## [TASK DETAILS]
If a line of the data below contains the string "List", count it, then state the total alone.

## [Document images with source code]
━━━━━━
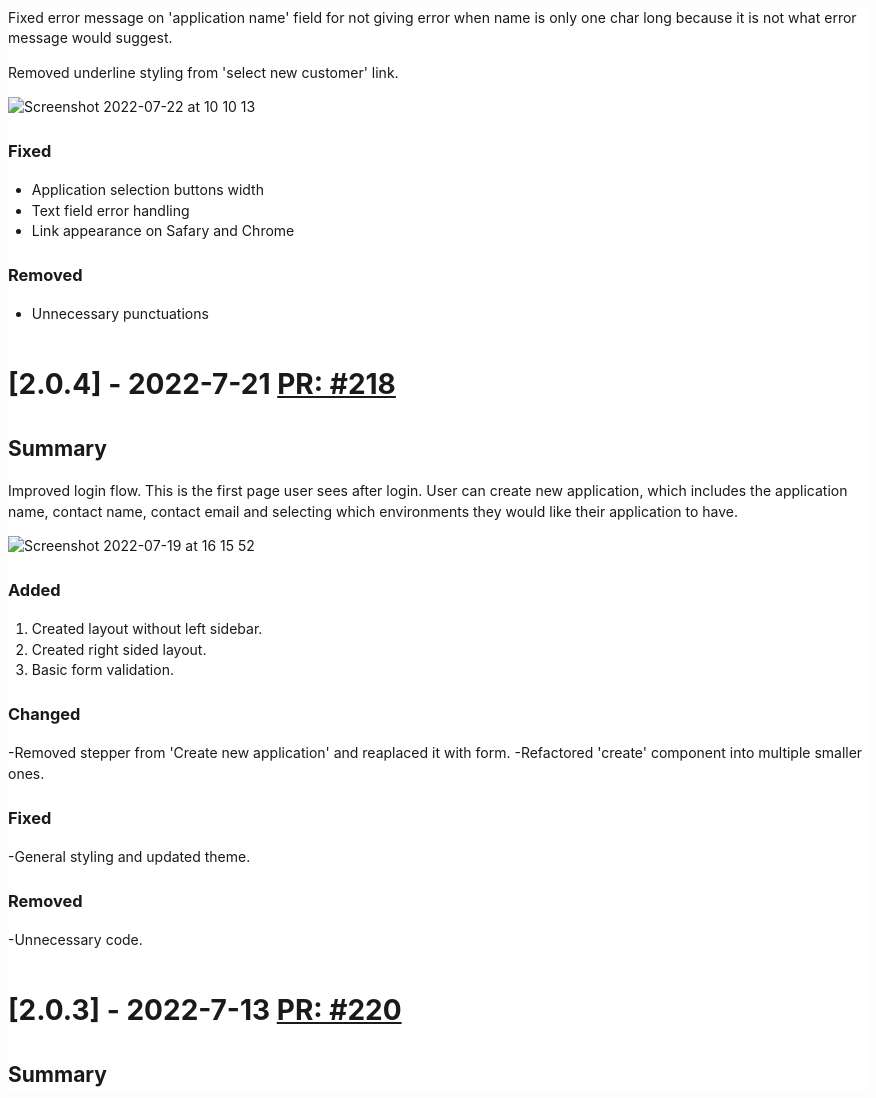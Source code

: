 Fixed error message on 'application name' field for not giving error when name is only one char long because it is not what error message would suggest.

Removed underline styling from 'select new customer' link.

<img width="476" alt="Screenshot 2022-07-22 at 10 10 13" src="https://user-images.githubusercontent.com/19160439/180430310-7a4a996e-a6b2-40a9-aead-59804413824c.png">

### Fixed

- Application selection buttons width
- Text field error handling
- Link appearance on Safary and Chrome

### Removed

- Unnecessary punctuations


# [2.0.4] - 2022-7-21 [PR: #218](https://github.com/dolittle/Studio/pull/218)
## Summary

Improved login flow. This is the first page user sees after login. User can create new application, which includes the application name, contact name, contact email and selecting which environments they would like their application to have.

<img width="1310" alt="Screenshot 2022-07-19 at 16 15 52" src="https://user-images.githubusercontent.com/19160439/179759347-6a94579e-bf33-4744-9261-7086c0f4edfe.png">

### Added

1. Created layout without left sidebar.
2. Created right sided layout.
3. Basic form validation.

### Changed

-Removed stepper from 'Create new application' and reaplaced it with form.
-Refactored 'create' component into multiple smaller ones.

### Fixed

-General styling and updated theme.

### Removed

-Unnecessary code.


# [2.0.3] - 2022-7-13 [PR: #220](https://github.com/dolittle/Studio/pull/220)
## Summary


[//]: # (dependabot-automerge-start)
[//]: # (dependabot-automerge-end)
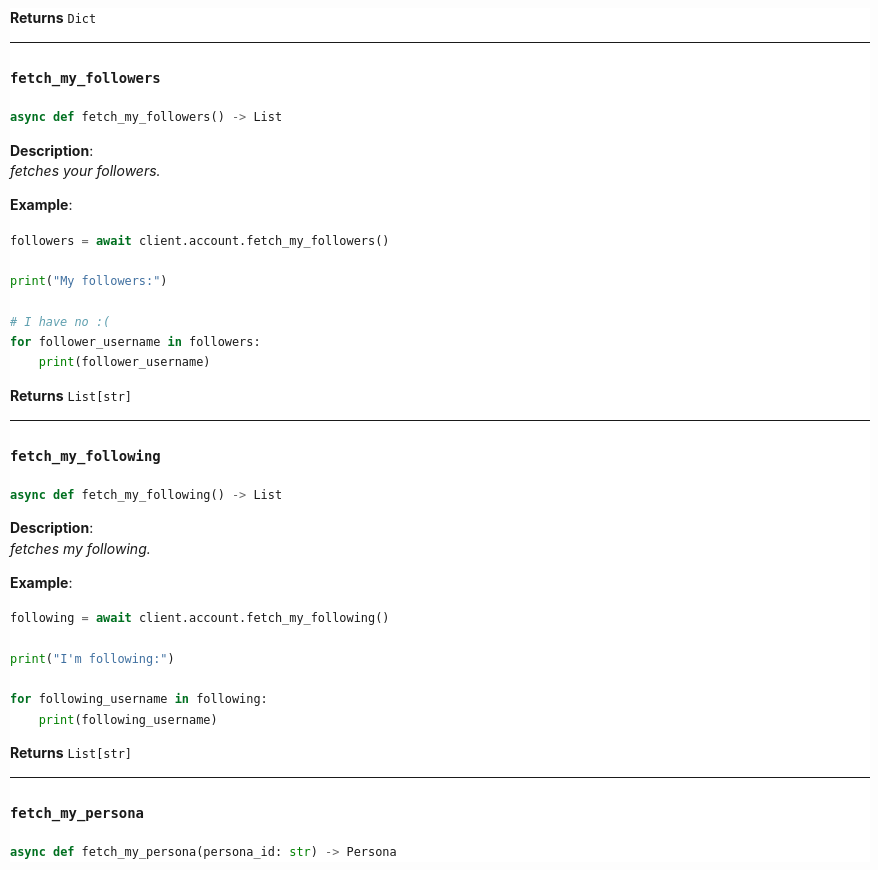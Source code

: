 **Returns** `Dict`

---


### `fetch_my_followers`
```Python
async def fetch_my_followers() -> List
```

**Description**:\
*fetches your followers.*

**Example**:
```Python
followers = await client.account.fetch_my_followers()

print("My followers:")

# I have no :(
for follower_username in followers:
    print(follower_username)
```

**Returns** `List[str]`

---



### `fetch_my_following`
```Python
async def fetch_my_following() -> List
```

**Description**:\
*fetches my following.*

**Example**:
```Python
following = await client.account.fetch_my_following()

print("I'm following:")

for following_username in following:
    print(following_username)
```

**Returns** `List[str]`

---


### `fetch_my_persona`
```Python
async def fetch_my_persona(persona_id: str) -> Persona
```
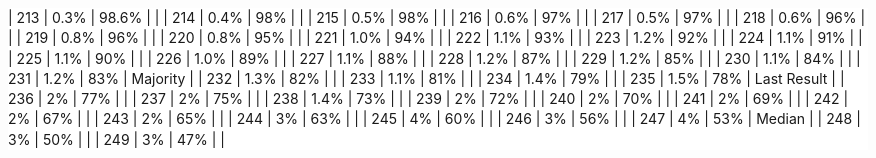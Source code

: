 | 213 | 0.3% | 98.6% |  |
| 214 | 0.4% | 98% |  |
| 215 | 0.5% | 98% |  |
| 216 | 0.6% | 97% |  |
| 217 | 0.5% | 97% |  |
| 218 | 0.6% | 96% |  |
| 219 | 0.8% | 96% |  |
| 220 | 0.8% | 95% |  |
| 221 | 1.0% | 94% |  |
| 222 | 1.1% | 93% |  |
| 223 | 1.2% | 92% |  |
| 224 | 1.1% | 91% |  |
| 225 | 1.1% | 90% |  |
| 226 | 1.0% | 89% |  |
| 227 | 1.1% | 88% |  |
| 228 | 1.2% | 87% |  |
| 229 | 1.2% | 85% |  |
| 230 | 1.1% | 84% |  |
| 231 | 1.2% | 83% | Majority |
| 232 | 1.3% | 82% |  |
| 233 | 1.1% | 81% |  |
| 234 | 1.4% | 79% |  |
| 235 | 1.5% | 78% | Last Result |
| 236 | 2% | 77% |  |
| 237 | 2% | 75% |  |
| 238 | 1.4% | 73% |  |
| 239 | 2% | 72% |  |
| 240 | 2% | 70% |  |
| 241 | 2% | 69% |  |
| 242 | 2% | 67% |  |
| 243 | 2% | 65% |  |
| 244 | 3% | 63% |  |
| 245 | 4% | 60% |  |
| 246 | 3% | 56% |  |
| 247 | 4% | 53% | Median |
| 248 | 3% | 50% |  |
| 249 | 3% | 47% |  |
━━━━━━
## [EXERCISE OUTPUT]
4